Son zamanlarda Tahran’dan yükselen sesler, dünya genelinde dikkatle izlenmeye başlandı. ABD ile yaşanan gerginliklerin artması, İran’ın savunma stratejilerinin yeniden gözden geçirilmesine neden oldu. İran, olası bir askeri çatışmada kullanabileceği çeşitli senaryolar geliştiriyor. Bu senaryoların başında ise İran’ın füze kabiliyetlerinin artırılması ve bunların potansiyel hedeflere yönlendirilmesi geliyor. Peki, İran’ın ABD’ye yönelik bu misilleme planları neler? Bu yazıda İran'ın karşı hamle senaryolarına derinlemesine bir bakış sunacağız.
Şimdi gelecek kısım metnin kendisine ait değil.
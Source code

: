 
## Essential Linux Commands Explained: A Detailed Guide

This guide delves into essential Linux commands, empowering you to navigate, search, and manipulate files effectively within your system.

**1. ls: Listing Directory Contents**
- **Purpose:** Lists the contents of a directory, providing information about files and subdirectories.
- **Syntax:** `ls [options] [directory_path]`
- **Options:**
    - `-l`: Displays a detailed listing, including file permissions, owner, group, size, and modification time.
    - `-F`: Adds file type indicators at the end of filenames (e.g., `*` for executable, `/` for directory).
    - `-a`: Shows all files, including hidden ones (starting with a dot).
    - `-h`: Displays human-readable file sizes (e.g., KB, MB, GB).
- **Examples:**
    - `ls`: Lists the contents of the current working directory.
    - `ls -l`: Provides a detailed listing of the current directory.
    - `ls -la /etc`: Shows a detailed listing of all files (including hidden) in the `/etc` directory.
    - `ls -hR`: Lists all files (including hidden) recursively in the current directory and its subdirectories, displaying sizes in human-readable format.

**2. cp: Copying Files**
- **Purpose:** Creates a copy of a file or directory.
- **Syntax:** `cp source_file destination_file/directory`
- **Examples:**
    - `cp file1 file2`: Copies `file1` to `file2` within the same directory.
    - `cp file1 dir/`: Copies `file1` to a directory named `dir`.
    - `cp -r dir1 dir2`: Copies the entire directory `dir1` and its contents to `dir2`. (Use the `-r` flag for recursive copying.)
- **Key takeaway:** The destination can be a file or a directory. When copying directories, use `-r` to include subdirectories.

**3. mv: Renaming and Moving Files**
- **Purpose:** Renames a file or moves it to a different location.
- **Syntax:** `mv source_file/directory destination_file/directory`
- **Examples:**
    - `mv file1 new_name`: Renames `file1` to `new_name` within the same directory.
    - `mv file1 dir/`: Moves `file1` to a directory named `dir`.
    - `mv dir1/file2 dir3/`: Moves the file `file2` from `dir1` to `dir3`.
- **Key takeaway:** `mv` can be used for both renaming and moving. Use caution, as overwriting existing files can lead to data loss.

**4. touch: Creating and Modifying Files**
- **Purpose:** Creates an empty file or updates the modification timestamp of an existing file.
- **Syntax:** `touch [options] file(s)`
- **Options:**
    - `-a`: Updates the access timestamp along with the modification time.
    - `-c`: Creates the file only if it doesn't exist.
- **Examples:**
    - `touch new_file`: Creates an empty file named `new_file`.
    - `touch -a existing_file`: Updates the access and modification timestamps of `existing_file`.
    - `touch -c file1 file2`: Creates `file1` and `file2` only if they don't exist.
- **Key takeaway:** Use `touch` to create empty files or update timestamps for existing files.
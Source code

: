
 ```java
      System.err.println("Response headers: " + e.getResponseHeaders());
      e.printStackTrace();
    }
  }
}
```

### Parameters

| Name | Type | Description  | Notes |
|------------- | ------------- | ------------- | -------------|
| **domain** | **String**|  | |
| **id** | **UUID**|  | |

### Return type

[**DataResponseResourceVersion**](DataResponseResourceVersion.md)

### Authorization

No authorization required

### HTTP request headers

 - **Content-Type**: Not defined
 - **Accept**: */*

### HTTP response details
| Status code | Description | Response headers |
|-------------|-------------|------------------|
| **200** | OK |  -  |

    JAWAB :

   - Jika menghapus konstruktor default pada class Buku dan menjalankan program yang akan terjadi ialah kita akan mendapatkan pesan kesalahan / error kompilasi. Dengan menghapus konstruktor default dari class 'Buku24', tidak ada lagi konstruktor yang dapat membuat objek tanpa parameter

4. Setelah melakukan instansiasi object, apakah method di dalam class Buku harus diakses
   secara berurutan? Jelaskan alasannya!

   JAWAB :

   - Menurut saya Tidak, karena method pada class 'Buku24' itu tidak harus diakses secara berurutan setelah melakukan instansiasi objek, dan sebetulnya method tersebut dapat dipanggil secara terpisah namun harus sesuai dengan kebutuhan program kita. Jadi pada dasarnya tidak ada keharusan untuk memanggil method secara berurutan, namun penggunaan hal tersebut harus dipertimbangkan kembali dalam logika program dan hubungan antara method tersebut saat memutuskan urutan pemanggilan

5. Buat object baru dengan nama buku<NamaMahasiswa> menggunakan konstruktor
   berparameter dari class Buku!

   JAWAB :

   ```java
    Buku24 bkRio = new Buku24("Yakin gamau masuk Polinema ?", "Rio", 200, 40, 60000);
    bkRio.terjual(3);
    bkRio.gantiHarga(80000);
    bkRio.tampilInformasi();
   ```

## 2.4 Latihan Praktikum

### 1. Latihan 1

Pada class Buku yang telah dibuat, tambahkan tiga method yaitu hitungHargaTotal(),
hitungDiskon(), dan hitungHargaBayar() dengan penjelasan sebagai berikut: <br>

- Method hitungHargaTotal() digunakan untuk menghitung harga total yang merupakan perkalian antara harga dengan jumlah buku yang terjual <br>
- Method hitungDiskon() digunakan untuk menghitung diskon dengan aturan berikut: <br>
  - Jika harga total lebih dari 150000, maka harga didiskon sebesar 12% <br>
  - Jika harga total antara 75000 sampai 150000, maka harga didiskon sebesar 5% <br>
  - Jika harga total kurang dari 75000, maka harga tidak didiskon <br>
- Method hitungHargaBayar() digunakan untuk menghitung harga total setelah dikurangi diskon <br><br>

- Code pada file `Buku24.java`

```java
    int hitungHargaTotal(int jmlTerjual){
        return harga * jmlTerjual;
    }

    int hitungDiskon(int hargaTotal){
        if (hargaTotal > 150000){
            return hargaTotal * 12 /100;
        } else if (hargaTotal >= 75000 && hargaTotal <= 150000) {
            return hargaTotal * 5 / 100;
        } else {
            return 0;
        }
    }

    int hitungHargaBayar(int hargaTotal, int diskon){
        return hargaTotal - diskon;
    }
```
Iran, güçlü bir füze programına sahip olduğunu her fırsatta dile getiriyor. Özellikle balistik füzeler konusunda kaydettiği gelişmeler, Tahran’ın uluslararası arenada kendine güvenini artırmıştır. Eğer ABD’den gelen tehditler devam ederse, İran'ın ilk senaryosu, füzelerin stratejik hedeflere yönlendirilmesi olacaktır. Bu hedefler arasında, ABD’nin Ortadoğu’daki askeri üsleri, müttefikleri ve enerji altyapıları bulunmaktadır. İran, bu tür bir saldırının yalnızca askeri bir misilleme değil, aynı zamanda psikolojik bir savaş aracı olacağını düşünüyor. Füzelerin kullanımı, İran’ın düşmanlarına karşı bir caydırıcılık unsuru olarak da değerlendiriliyor. Askeri saldırıların yanı sıra, bu tür saldırılar İran halkının ulusal birliğini pekiştirebilir.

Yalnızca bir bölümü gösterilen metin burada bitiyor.